According to Wallman, a tailor could sew a shirt in a day. But each one needed four yards of cloth, and that’s where it starts to get expensive. A weaver might take 90 hours to make four yards of cloth. And that cloth, in turn, required 5,400 yards of thread that would take 400 hours at a spinning wheel. There could easily be two months’ work sunk into a single shirt, and so a fair price would have to reflect that: around £2,000 in today’s money.

You can see why people would be familiar with repair.

You can also see the impact of spinning machines and steam-powered weaving looms in the industrial revolution. By mechanising those tasks, thousands of hours were cut out of the process of making clothes. Costs dropped dramatically. Ordinary people could afford a wardrobe of clothes, not just their workwear and Sunday best. In time, fabrics became so cheap that people could consider things like tablecloths and curtains – extraordinary luxuries that only the richest could have dreamed of.

It might seem hard to imagine soft furnishings as a kingly luxury, as we walk the hallowed halls of Ikea or Dunelm Mill today. But that’s why it’s worth reminding ourselves of these stories.

We live in an age of plenty and even of excess. We have moved beyond the pleasures of owning nice things and built our economy around the more specific joy of acquiring new things – even though that means the endless expense and endless waste of ‘consumerism’.

There is a horrendous dark-side to this, from the soil pollution in the cotton fields to the sweatshop labour behind the fashion industry. And that is sadly nothing new. The cheap cotton of the industrial revolution came from slave plantations, the luxury for Europeans paid for with the stolen labour of Black people.
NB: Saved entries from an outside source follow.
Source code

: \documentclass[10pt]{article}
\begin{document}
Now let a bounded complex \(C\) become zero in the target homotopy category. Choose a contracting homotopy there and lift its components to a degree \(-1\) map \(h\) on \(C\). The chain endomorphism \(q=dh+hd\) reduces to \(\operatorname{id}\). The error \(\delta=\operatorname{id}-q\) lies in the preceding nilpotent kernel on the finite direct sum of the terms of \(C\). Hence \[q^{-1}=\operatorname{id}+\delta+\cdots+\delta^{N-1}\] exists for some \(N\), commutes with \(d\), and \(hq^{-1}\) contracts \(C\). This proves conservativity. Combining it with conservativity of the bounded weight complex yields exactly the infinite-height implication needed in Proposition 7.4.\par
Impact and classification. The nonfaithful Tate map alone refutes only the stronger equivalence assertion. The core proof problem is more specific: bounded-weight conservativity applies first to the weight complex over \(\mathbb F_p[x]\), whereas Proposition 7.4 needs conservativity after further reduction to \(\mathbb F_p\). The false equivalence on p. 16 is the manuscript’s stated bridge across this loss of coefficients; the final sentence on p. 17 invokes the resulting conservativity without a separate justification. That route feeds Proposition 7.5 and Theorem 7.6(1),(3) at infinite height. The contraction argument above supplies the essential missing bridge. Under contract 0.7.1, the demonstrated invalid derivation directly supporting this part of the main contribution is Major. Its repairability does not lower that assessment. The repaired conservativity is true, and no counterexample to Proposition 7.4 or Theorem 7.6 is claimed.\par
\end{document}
Even today, consumerism relies on a social and environmental ‘elsewhere’, still divided along racial lines, to keep the goods flowing and the true cost of them hidden.
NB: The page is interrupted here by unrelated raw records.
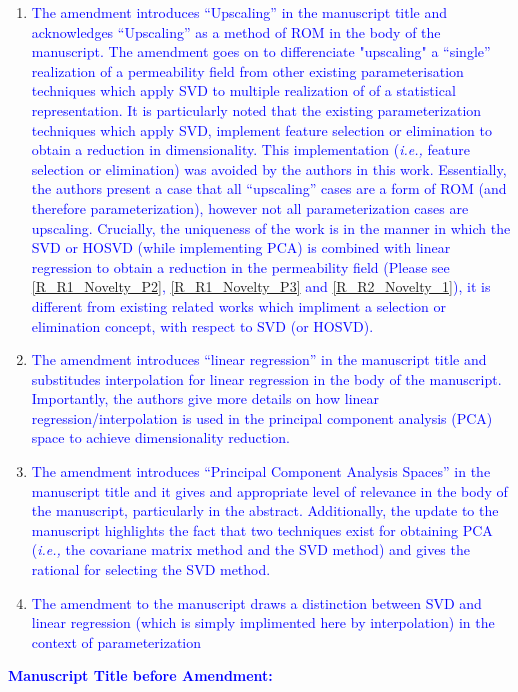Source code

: \documentclass[11pt]{letter} %
\newcommand{\blue}{\textcolor{blue}}
\newcommand{\ie}{{\it i.e., }}
\begin{document}
\begin{letter}
{\begin{enumerate}
\begin{enumerate}
\begin{enumerate}
      \item \label{R_R1_Novelty_P1} \blue{The amendment introduces ``Upscaling'' in the manuscript title and acknowledges ``Upscaling'' as a method of ROM in the body of the manuscript. The amendment goes on to differenciate "upscaling" a ``single'' realization of a permeability field from other existing parameterisation techniques which apply SVD to multiple realization of of a statistical representation. It is particularly noted that the existing parameterization techniques which apply SVD, implement feature selection or elimination to obtain a reduction in dimensionality. This implementation (\ie feature selection or elimination) was avoided by the authors in this work. Essentially, the authors present a case that all ``upscaling'' cases are a form of ROM (and therefore parameterization), however not all parameterization cases are upscaling. Crucially, the uniqueness of the work is in the manner in which the SVD or HOSVD (while implementing PCA) is combined with linear regression to obtain a reduction in the permeability field (Please see \ref{R_R1_Novelty_P2}, \ref{R_R1_Novelty_P3} and \ref{R_R2_Novelty_1}), it is different from existing related works which impliment a selection or elimination concept, with respect to SVD (or HOSVD).}
      \item \label{R_R1_Novelty_P2} \blue {The amendment introduces ``linear regression'' in the manuscript title and substitudes interpolation for linear regression in the body of the manuscript. Importantly, the authors give more details on how linear regression/interpolation is used in the principal component analysis (PCA) space to achieve dimensionality reduction.}
      \item \label{R_R1_Novelty_P3} \blue{The amendment introduces ``Principal Component Analysis Spaces'' in the manuscript title and it gives and appropriate level of relevance in the body of the manuscript, particularly in the abstract. Additionally, the update to the manuscript highlights the fact that two techniques exist for obtaining PCA (\ie {the covariane matrix method and the SVD method}) and gives the rational for selecting the SVD method.}
        \item \label{R_R1_Novelty_P4} \blue{The amendment to the manuscript draws a distinction between SVD and linear regression (which is simply implimented here by interpolation) in the context of parameterization}\\
      \end{enumerate}
      \blue{\bf{Manuscript Title before Amendment:}}

\end{enumerate}
\end{enumerate}}
\end{letter}
\end{document}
This is lamentable, and our faith calls us to work against these injustices.

At the same time, if we jump too quickly to how terrible consumerism is, we might miss one of the most useful tools for addressing it: thankfulness.

Pause to consider how remarkable it is that most of us have so much. Consider the enormity of the progress between your wardrobe, and the disciples discussing shirt repair on a Galilean hillside. Think about the expanding access to goods, the way that so many of us can literally live like kings, the democratising effect that cheaper things has had. Think about the growing reach of this abundance, from a privileged few thousand, to millions, to billions.

Consider the unfathomable total of hours freed up by machines, the human lifetimes liberated from boring and repetitive work at looms and spinning wheels – the kind of work that was often left to people with little choice in the matter, including children.

Yes, the waste of consumerism should call us to better stewardship, a greater appreciation of what we have, and concern for the rights of those in the supply chain. But the benefits of plenty can also be responsibly accepted as the gift that they are. We can choose an outfit and get dressed in the morning with thankfulness, open the curtains with gratitude for a new day – but also with gratitude for curtains!

In taking that moment to be thankful, consumerism is disarmed. The call of novelty, at any human or environmental cost, is silenced. Look at what we have already. What is to be gained from more? With so much already, what can I give? Who is going without, and what can I do about it?

This is the joy of enough, and it can change the world.